WORK TASK: Repeat each line of the data exactly as written.

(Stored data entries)

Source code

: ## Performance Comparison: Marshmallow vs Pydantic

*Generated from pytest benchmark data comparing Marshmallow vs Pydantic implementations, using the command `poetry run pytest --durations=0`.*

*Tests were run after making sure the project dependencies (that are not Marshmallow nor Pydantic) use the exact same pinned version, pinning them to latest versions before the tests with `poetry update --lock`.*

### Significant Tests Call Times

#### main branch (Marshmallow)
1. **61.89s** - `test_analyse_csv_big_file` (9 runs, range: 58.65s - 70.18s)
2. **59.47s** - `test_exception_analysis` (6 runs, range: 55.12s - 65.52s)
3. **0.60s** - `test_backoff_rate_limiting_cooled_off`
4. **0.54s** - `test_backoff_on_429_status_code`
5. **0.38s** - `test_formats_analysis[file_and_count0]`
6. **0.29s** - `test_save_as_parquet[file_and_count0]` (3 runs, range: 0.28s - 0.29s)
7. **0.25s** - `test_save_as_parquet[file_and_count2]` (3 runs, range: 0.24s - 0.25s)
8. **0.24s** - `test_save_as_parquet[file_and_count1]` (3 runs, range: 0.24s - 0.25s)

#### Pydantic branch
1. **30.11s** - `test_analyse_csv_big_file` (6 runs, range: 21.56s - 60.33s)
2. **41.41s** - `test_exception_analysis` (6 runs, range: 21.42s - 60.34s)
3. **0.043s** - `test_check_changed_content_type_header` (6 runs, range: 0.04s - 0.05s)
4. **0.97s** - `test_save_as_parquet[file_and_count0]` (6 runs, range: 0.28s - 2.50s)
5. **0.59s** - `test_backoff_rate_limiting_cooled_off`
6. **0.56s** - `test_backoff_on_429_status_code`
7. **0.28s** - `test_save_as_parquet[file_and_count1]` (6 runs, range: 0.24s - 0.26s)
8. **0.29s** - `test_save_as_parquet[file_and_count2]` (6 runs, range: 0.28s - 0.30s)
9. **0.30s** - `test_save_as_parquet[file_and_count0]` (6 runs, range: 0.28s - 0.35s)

ANSWER FOR THIS EXERCISE:
Source code

: ## Performance Comparison: Marshmallow vs Pydantic

*Generated from pytest benchmark data comparing Marshmallow vs Pydantic implementations, using the command `poetry run pytest --durations=0`.*

*Tests were run after making sure the project dependencies (that are not Marshmallow nor Pydantic) use the exact same pinned version, pinning them to latest versions before the tests with `poetry update --lock`.*

### Significant Tests Call Times

#### main branch (Marshmallow)
1. **61.89s** - `test_analyse_csv_big_file` (9 runs, range: 58.65s - 70.18s)
2. **59.47s** - `test_exception_analysis` (6 runs, range: 55.12s - 65.52s)
3. **0.60s** - `test_backoff_rate_limiting_cooled_off`
4. **0.54s** - `test_backoff_on_429_status_code`
5. **0.38s** - `test_formats_analysis[file_and_count0]`
6. **0.29s** - `test_save_as_parquet[file_and_count0]` (3 runs, range: 0.28s - 0.29s)
7. **0.25s** - `test_save_as_parquet[file_and_count2]` (3 runs, range: 0.24s - 0.25s)
8. **0.24s** - `test_save_as_parquet[file_and_count1]` (3 runs, range: 0.24s - 0.25s)

#### Pydantic branch
1. **30.11s** - `test_analyse_csv_big_file` (6 runs, range: 21.56s - 60.33s)
2. **41.41s** - `test_exception_analysis` (6 runs, range: 21.42s - 60.34s)
3. **0.043s** - `test_check_changed_content_type_header` (6 runs, range: 0.04s - 0.05s)
4. **0.97s** - `test_save_as_parquet[file_and_count0]` (6 runs, range: 0.28s - 2.50s)
5. **0.59s** - `test_backoff_rate_limiting_cooled_off`
6. **0.56s** - `test_backoff_on_429_status_code`
7. **0.28s** - `test_save_as_parquet[file_and_count1]` (6 runs, range: 0.24s - 0.26s)
8. **0.29s** - `test_save_as_parquet[file_and_count2]` (6 runs, range: 0.28s - 0.30s)
9. **0.30s** - `test_save_as_parquet[file_and_count0]` (6 runs, range: 0.28s - 0.35s)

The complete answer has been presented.